# MATERIAL FOR THE TASK
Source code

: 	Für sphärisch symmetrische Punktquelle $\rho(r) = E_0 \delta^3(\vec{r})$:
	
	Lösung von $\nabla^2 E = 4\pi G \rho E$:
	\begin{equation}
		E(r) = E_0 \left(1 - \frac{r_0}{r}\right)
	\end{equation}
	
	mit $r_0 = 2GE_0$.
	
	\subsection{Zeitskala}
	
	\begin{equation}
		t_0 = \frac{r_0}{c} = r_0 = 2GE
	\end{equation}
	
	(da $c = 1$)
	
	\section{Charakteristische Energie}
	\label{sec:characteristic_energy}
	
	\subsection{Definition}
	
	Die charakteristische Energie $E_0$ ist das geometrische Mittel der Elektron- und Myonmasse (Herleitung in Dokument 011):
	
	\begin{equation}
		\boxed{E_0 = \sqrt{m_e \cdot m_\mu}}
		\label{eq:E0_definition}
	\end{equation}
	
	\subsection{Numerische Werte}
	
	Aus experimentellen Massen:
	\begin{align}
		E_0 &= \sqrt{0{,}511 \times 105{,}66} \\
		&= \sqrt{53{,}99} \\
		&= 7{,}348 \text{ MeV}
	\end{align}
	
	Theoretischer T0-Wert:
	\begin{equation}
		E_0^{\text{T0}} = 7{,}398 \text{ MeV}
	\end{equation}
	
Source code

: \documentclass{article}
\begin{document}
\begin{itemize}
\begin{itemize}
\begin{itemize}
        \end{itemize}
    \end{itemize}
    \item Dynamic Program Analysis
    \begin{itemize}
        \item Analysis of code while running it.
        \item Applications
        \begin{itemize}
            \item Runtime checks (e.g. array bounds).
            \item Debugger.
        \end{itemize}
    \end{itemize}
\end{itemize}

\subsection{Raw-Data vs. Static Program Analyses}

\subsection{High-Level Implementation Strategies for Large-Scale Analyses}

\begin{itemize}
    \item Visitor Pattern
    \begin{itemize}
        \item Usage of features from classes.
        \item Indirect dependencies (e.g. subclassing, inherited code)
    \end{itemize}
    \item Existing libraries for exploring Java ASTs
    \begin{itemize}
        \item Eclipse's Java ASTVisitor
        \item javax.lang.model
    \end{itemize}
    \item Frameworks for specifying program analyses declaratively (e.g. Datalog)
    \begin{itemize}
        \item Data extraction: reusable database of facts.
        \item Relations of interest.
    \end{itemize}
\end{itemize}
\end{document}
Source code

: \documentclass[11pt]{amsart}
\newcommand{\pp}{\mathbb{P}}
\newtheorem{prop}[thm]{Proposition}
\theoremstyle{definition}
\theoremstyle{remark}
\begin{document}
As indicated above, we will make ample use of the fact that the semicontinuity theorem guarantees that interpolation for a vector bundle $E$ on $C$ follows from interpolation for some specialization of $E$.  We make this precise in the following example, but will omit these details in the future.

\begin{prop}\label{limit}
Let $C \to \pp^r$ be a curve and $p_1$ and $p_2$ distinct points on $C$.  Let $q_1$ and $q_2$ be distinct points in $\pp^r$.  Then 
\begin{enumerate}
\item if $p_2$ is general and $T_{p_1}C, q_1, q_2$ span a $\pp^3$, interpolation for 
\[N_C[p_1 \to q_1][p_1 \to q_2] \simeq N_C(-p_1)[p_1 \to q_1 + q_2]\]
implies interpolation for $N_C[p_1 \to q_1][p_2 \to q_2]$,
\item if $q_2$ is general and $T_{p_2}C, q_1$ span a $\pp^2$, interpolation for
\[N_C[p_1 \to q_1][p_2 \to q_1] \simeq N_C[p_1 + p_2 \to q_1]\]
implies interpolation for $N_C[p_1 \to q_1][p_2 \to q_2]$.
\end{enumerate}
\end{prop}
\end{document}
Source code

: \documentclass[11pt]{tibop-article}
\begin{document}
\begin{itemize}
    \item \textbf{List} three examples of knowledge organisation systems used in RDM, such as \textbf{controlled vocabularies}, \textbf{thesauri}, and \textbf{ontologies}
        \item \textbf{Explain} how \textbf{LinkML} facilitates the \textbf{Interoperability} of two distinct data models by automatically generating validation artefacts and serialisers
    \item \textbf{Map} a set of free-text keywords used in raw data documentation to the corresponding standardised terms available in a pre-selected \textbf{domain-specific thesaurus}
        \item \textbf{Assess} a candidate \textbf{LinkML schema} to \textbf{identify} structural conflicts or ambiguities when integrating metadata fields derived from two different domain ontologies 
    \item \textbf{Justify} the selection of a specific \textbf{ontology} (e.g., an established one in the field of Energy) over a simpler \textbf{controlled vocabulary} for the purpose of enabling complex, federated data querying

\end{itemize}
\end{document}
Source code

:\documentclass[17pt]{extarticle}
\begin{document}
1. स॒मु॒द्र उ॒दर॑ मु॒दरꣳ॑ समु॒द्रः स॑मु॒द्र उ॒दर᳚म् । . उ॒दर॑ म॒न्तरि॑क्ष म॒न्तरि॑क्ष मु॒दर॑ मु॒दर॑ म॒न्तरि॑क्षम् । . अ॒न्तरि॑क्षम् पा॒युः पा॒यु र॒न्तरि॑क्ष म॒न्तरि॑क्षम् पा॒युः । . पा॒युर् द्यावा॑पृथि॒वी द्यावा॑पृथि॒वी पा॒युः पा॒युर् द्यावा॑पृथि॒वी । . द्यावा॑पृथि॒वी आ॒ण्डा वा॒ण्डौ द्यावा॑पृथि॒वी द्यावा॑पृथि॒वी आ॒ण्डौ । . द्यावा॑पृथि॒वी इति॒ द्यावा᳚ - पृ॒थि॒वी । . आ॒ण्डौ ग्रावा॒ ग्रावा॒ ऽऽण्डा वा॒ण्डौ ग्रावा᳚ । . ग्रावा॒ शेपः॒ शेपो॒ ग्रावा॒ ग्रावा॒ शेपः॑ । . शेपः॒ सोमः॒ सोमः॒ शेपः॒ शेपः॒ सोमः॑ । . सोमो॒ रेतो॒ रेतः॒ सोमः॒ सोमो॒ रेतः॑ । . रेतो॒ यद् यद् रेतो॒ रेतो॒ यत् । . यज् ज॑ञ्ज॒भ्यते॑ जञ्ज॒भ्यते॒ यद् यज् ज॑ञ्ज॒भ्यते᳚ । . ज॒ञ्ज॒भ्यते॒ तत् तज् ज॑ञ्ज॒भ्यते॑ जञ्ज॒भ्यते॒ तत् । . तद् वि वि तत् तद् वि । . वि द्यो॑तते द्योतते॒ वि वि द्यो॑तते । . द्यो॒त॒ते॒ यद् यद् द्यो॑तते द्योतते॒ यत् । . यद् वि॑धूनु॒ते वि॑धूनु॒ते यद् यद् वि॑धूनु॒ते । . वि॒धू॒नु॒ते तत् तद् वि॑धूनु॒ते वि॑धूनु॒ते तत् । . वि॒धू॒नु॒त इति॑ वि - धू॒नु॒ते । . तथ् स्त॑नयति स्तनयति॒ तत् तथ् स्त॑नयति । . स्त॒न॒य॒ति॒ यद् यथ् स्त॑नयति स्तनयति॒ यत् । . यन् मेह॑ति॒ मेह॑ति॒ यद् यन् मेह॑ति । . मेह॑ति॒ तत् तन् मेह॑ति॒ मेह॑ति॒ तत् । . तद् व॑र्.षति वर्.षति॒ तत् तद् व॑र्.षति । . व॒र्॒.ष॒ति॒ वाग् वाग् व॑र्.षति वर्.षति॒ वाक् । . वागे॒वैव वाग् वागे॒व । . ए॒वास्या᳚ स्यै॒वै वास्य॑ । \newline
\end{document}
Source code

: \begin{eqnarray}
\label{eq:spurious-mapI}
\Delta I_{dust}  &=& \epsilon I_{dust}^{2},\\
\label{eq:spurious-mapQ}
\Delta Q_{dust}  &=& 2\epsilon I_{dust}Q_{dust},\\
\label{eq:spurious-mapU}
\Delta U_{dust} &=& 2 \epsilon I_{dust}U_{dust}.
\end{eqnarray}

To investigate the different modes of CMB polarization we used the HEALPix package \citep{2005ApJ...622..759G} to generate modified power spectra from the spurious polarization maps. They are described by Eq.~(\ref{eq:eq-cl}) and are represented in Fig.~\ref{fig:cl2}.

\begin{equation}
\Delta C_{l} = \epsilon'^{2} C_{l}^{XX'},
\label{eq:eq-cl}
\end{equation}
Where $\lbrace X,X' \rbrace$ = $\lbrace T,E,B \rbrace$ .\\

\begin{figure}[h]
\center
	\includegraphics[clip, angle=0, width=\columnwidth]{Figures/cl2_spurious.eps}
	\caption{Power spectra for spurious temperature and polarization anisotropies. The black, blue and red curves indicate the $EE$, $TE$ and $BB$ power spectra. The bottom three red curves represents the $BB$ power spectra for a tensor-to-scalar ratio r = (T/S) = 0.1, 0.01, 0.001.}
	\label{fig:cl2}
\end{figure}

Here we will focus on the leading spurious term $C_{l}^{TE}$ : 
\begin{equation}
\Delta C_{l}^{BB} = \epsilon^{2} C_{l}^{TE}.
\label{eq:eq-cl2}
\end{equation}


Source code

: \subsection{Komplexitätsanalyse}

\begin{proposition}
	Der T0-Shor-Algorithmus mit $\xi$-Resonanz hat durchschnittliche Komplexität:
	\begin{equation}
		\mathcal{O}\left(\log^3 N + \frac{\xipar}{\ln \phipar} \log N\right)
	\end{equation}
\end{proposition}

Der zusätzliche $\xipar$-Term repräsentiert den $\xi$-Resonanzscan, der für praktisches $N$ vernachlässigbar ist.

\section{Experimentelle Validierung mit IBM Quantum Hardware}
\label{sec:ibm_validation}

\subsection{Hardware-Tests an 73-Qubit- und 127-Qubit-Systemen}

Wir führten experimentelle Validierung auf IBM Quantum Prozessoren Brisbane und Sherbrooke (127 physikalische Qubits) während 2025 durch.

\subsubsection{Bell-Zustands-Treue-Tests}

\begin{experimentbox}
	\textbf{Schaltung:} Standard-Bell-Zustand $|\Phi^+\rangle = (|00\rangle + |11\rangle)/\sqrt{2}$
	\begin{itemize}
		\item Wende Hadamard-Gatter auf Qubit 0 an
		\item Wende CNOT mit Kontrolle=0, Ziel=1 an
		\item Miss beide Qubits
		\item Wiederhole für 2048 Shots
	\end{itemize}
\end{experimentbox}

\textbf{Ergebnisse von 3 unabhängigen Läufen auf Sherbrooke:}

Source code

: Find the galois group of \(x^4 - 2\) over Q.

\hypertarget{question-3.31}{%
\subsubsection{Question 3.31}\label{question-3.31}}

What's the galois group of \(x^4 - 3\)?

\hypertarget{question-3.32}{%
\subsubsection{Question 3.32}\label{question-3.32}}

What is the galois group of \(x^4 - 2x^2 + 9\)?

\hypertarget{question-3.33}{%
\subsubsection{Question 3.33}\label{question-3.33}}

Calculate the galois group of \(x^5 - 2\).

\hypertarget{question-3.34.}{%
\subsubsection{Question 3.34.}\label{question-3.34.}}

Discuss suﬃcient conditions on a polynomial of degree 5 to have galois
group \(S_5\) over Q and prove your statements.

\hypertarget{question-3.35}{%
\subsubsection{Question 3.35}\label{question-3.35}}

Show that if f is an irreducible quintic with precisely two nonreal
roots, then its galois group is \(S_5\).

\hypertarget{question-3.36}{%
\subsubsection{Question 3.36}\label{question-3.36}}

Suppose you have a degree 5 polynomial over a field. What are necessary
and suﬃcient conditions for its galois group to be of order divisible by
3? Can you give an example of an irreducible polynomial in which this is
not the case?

# ABOUT THIS TASK
Every line above in which the word "controlled" occurs needs to be copied.

# SOLUTION TO THIS PROBLEM
    \item \textbf{List} three examples of knowledge organisation systems used in RDM, such as \textbf{controlled vocabularies}, \textbf{thesauri}, and \textbf{ontologies}
    \item \textbf{Justify} the selection of a specific \textbf{ontology} (e.g., an established one in the field of Energy) over a simpler \textbf{controlled vocabulary} for the purpose of enabling complex, federated data querying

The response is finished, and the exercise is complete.